### EXERCISE PROMPT
Find the string "hours" in the records and copy each line where it occurs.

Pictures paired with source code

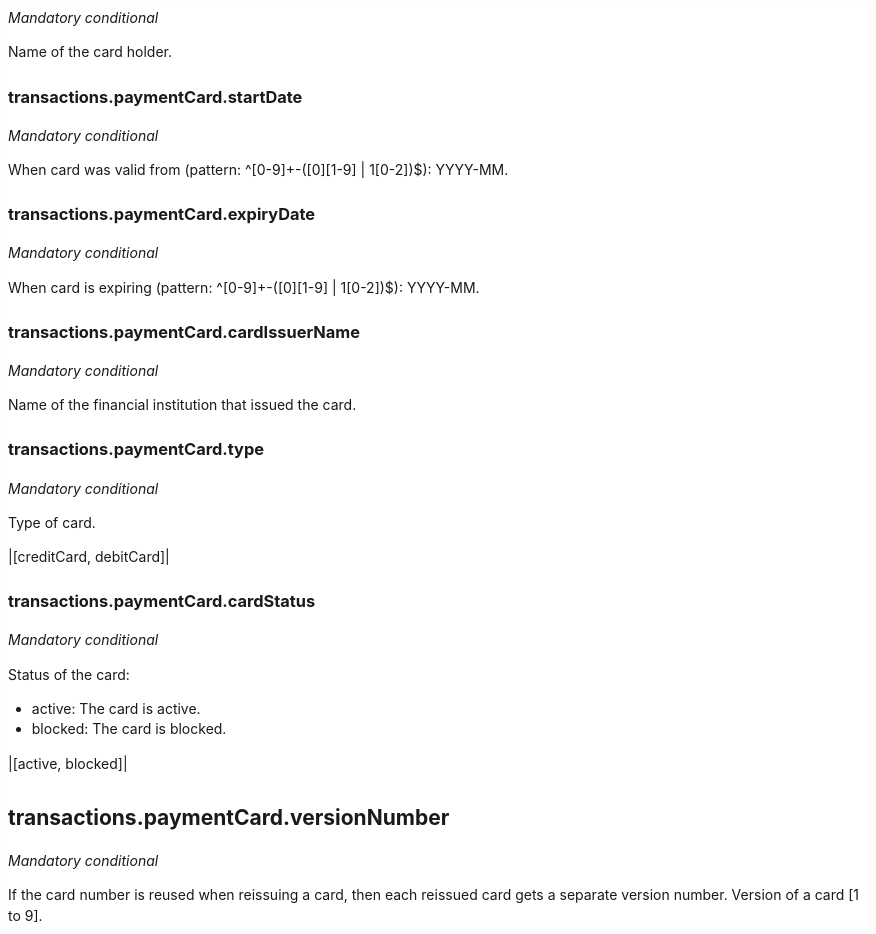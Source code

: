 *Mandatory conditional*

Name of the card holder.

### transactions.paymentCard.startDate

*Mandatory conditional*

When card was valid from (pattern: ^[0-9]+-([0][1-9]
|
1[0-2])$): YYYY-MM.

### transactions.paymentCard.expiryDate

*Mandatory conditional*

When card is expiring  (pattern: ^[0-9]+-([0][1-9]
|
1[0-2])$): YYYY-MM.

### transactions.paymentCard.cardIssuerName

*Mandatory conditional*

Name of the financial institution that issued the card.

### transactions.paymentCard.type

*Mandatory conditional*

Type of card.

|[creditCard, debitCard]|


### transactions.paymentCard.cardStatus

*Mandatory conditional*

Status of the card:
- active: The card is active.
- blocked: The card is blocked.

|[active, blocked]|

## transactions.paymentCard.versionNumber

*Mandatory conditional*

If the card number is reused when reissuing a card, then each reissued card gets a separate version number. Version of 
a card [1 to 9].

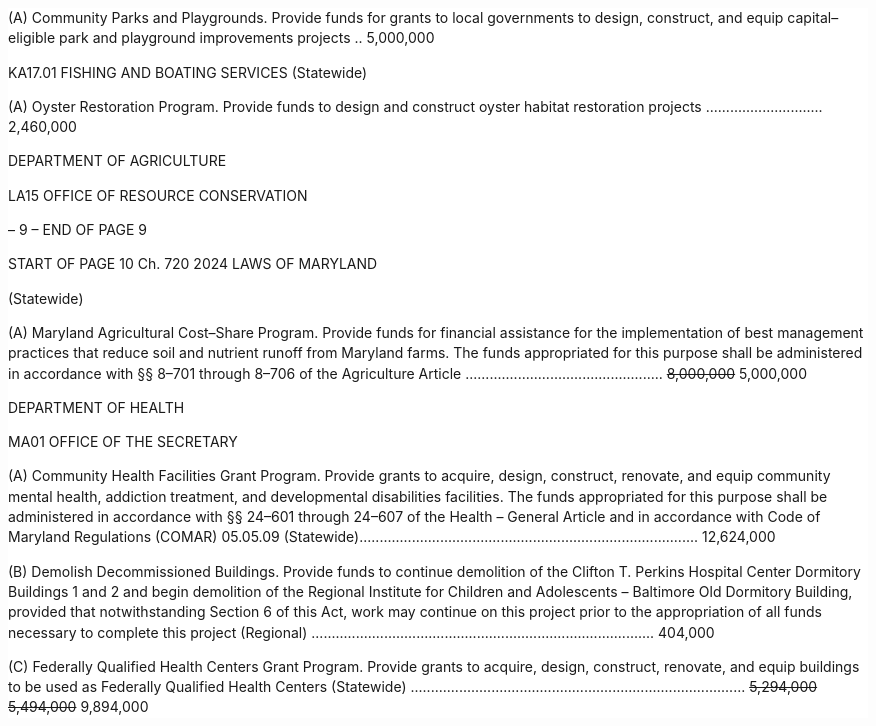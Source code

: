 (A) Community Parks and Playgrounds. Provide funds for grants
to local governments to design, construct, and equip
capital–eligible park and playground improvements projects .. 5,000,000

KA17.01 FISHING AND BOATING SERVICES
(Statewide)

(A) Oyster Restoration Program. Provide funds to design and
construct oyster habitat restoration projects ............................. 2,460,000

DEPARTMENT OF AGRICULTURE

LA15 OFFICE OF RESOURCE CONSERVATION

– 9 –
END OF PAGE 9

START OF PAGE 10
Ch. 720 2024 LAWS OF MARYLAND

(Statewide)

(A) Maryland Agricultural Cost–Share Program. Provide funds for
financial assistance for the implementation of best
management practices that reduce soil and nutrient runoff
from Maryland farms. The funds appropriated for this purpose
shall be administered in accordance with §§ 8–701 through
8–706 of the Agriculture Article ................................................. ~~8,000,000~~
5,000,000

DEPARTMENT OF HEALTH

MA01 OFFICE OF THE SECRETARY

(A) Community Health Facilities Grant Program. Provide grants
to acquire, design, construct, renovate, and equip community
mental health, addiction treatment, and developmental
disabilities facilities. The funds appropriated for this purpose
shall be administered in accordance with §§ 24–601 through
24–607 of the Health – General Article and in accordance with
Code of Maryland Regulations (COMAR) 05.05.09
(Statewide).................................................................................... 12,624,000

(B) Demolish Decommissioned Buildings. Provide funds to
continue demolition of the Clifton T. Perkins Hospital Center
Dormitory Buildings 1 and 2 and begin demolition of the
Regional Institute for Children and Adolescents – Baltimore
Old Dormitory Building, provided that notwithstanding
Section 6 of this Act, work may continue on this project prior to
the appropriation of all funds necessary to complete this project
(Regional) ..................................................................................... 404,000

(C) Federally Qualified Health Centers Grant Program. Provide
grants to acquire, design, construct, renovate, and equip
buildings to be used as Federally Qualified Health Centers
(Statewide) ................................................................................... ~~5,294,000~~
~~5,494,000~~
9,894,000
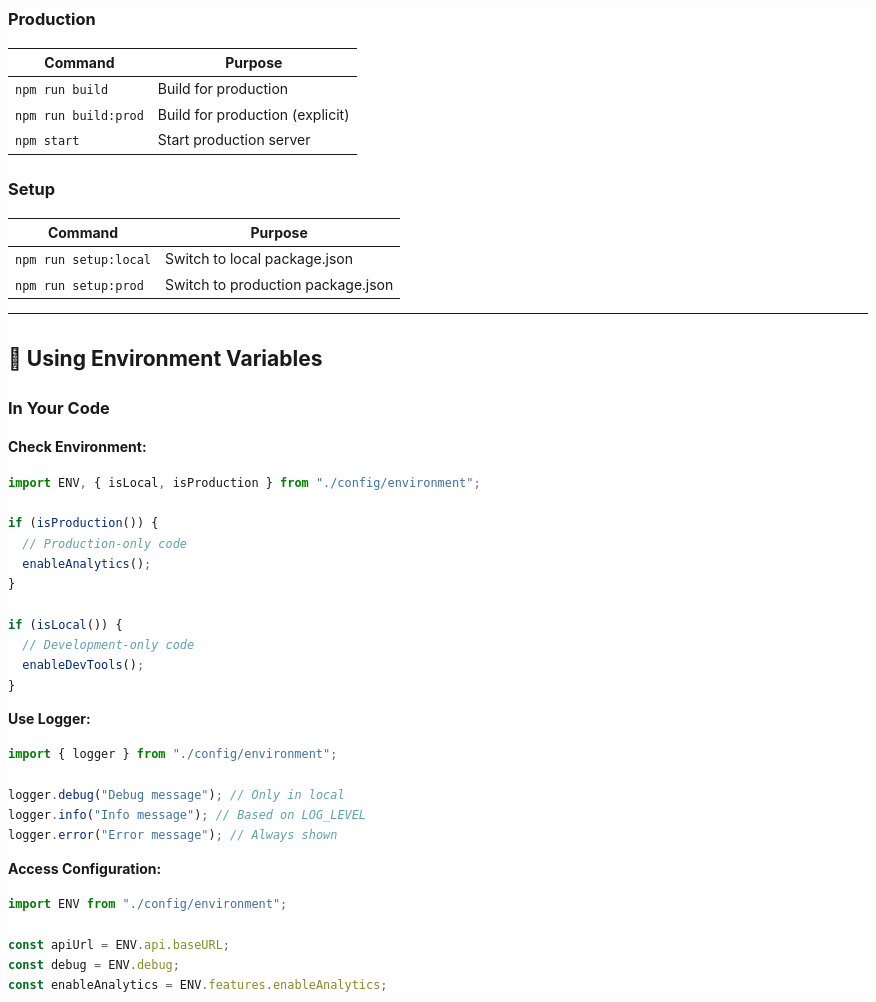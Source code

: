 ### Production

| Command              | Purpose                         |
| -------------------- | ------------------------------- |
| `npm run build`      | Build for production            |
| `npm run build:prod` | Build for production (explicit) |
| `npm start`          | Start production server         |

### Setup

| Command               | Purpose                           |
| --------------------- | --------------------------------- |
| `npm run setup:local` | Switch to local package.json      |
| `npm run setup:prod`  | Switch to production package.json |

---

## 🔧 Using Environment Variables

### In Your Code

**Check Environment:**

```javascript
import ENV, { isLocal, isProduction } from "./config/environment";

if (isProduction()) {
  // Production-only code
  enableAnalytics();
}

if (isLocal()) {
  // Development-only code
  enableDevTools();
}
```

**Use Logger:**

```javascript
import { logger } from "./config/environment";

logger.debug("Debug message"); // Only in local
logger.info("Info message"); // Based on LOG_LEVEL
logger.error("Error message"); // Always shown
```

**Access Configuration:**

```javascript
import ENV from "./config/environment";

const apiUrl = ENV.api.baseURL;
const debug = ENV.debug;
const enableAnalytics = ENV.features.enableAnalytics;
```
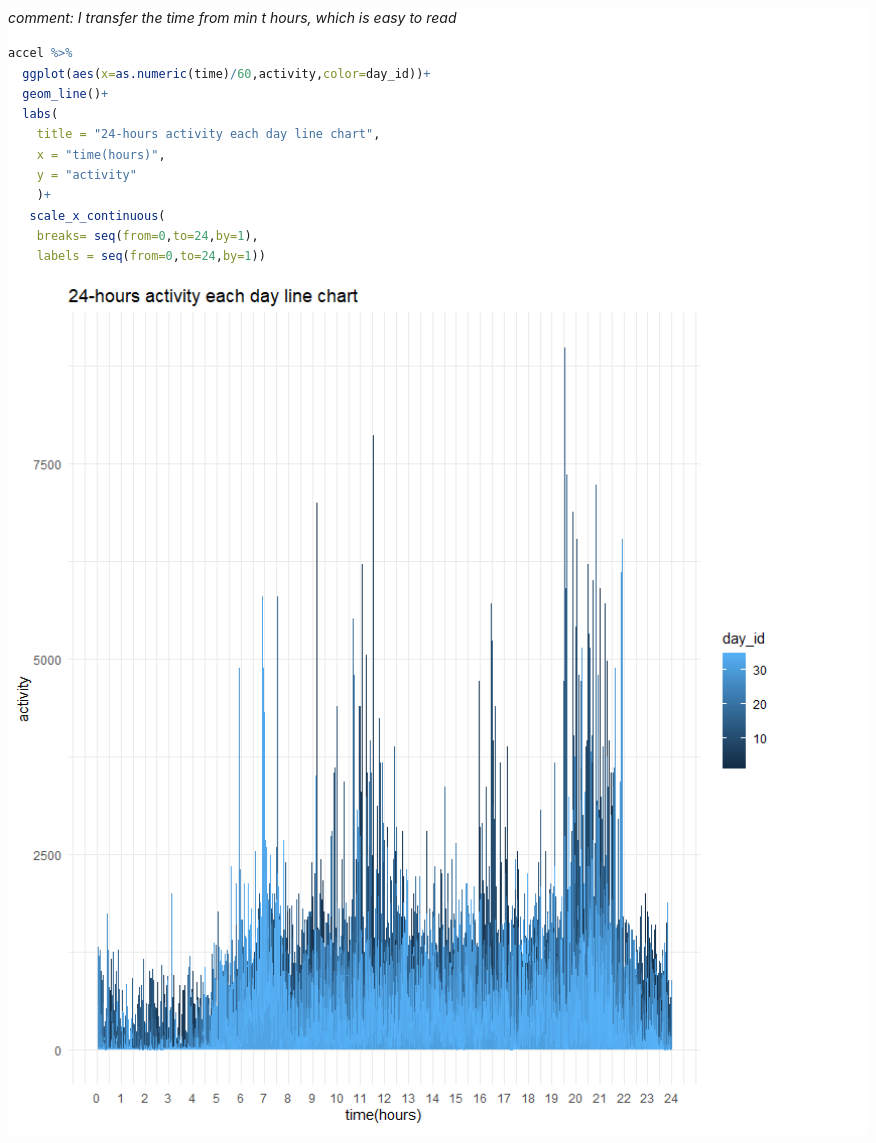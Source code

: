 *comment: I transfer the time from min t hours, which is easy to read*

``` r
accel %>% 
  ggplot(aes(x=as.numeric(time)/60,activity,color=day_id))+
  geom_line()+  
  labs(
    title = "24-hours activity each day line chart",
    x = "time(hours)",
    y = "activity"
    )+
   scale_x_continuous(
    breaks= seq(from=0,to=24,by=1),
    labels = seq(from=0,to=24,by=1))
```

<img src="p8105_hw3_yk2960_files/figure-gfm/unnamed-chunk-16-1.png" width="90%" />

### REPLY TO THE TASK
: *comment: I transfer the time from min t hours, which is easy to read*
    title = "24-hours activity each day line chart",
    x = "time(hours)",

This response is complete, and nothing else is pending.